Vittel, Contrex, Hépar, Perrier, St-Yorre… Réputées les plus pures et vitrines de la France à l’étranger, les plus grandes marques d’eau en bouteille ont reçu depuis de nombreuses années des traitements non conformes à la réglementation, notamment en raison de contaminations sporadiques d’origine bactérienne ou chimique. Autorisées sur l’eau du robinet ou sur les « eaux rendues potables par traitements », ces techniques de purification sont interdites sur les « eaux de source » ou « eaux minérales naturelles ». Celles-ci sont, en effet, censées provenir de ressources souterraines préservées et ne doivent ainsi pas subir de désinfection.

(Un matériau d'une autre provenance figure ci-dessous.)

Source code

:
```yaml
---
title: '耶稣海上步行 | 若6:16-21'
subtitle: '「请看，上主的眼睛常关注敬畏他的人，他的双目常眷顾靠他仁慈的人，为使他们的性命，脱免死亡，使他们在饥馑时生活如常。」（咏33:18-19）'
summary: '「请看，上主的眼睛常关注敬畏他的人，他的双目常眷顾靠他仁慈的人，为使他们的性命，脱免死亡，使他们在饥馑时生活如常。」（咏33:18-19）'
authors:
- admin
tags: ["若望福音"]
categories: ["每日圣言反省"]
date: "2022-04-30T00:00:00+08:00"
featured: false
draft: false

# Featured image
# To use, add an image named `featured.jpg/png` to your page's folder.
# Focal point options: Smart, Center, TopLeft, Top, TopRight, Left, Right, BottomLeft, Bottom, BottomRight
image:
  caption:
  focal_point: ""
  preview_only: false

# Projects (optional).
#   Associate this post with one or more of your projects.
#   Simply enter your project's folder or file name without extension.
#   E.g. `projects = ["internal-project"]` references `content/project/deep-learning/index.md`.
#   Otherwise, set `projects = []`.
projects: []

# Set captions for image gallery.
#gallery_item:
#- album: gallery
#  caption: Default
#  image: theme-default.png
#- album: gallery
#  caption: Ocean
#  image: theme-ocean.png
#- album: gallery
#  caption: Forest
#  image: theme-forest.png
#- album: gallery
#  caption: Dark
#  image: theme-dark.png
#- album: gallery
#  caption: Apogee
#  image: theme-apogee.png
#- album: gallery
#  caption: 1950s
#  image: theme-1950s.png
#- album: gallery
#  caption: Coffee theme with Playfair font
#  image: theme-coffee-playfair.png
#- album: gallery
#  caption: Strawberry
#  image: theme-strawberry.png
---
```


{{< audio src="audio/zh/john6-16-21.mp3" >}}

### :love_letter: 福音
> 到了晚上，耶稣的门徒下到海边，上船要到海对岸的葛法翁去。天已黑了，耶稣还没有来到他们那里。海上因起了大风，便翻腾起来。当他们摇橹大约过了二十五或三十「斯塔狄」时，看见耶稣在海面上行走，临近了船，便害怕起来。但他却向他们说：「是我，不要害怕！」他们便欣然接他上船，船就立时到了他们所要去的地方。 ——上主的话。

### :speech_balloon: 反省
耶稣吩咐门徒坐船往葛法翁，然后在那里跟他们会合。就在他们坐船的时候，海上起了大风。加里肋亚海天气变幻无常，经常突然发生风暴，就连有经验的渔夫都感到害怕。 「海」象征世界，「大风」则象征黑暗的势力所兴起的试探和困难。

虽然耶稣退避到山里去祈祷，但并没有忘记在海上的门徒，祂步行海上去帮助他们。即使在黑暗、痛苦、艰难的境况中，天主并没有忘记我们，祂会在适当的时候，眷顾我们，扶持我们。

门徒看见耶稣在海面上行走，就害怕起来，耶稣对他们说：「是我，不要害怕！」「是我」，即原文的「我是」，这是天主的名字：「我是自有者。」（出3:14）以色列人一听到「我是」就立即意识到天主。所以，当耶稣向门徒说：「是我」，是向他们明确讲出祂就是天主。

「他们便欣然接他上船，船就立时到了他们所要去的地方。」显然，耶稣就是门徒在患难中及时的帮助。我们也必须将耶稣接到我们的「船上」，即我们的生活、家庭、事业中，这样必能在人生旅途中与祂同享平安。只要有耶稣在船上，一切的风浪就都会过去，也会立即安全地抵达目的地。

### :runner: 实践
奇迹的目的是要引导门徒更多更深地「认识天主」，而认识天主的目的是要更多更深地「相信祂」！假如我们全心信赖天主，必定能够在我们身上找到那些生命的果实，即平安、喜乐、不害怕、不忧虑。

L’enquête conduite conjointement, depuis plusieurs mois, par la cellule investigation de Radio France et Le Monde met au jour l’utilisation généralisée de tels traitements non conformes, avec des millions de consommateurs non informés voire floués depuis de nombreuses années, et des milliers d’emplois en jeu dans toute la France. Selon nos informations, un tiers au moins des marques françaises d’eau de source et d’eau minérale auraient été, ou seraient encore, en délicatesse avec la réglementation.
Informé depuis août 2021 des pratiques illicites du groupe Nestlé Waters (Vittel, Hépar, Perrier, etc.), le gouvernement a, jusqu’à présent, tenté de gérer la crise avec la plus grande discrétion. L’affaire a été suivie au plus haut niveau, avec la décision prise, le 22 février 2023, au terme d’une réunion interministérielle, d’assouplir la réglementation par voie d’arrêtés préfectoraux. Et ce, afin d’autoriser des pratiques de microfiltration réputées jusqu’ici non conformes et de permettre ainsi la poursuite de l’exploitation de plusieurs sites.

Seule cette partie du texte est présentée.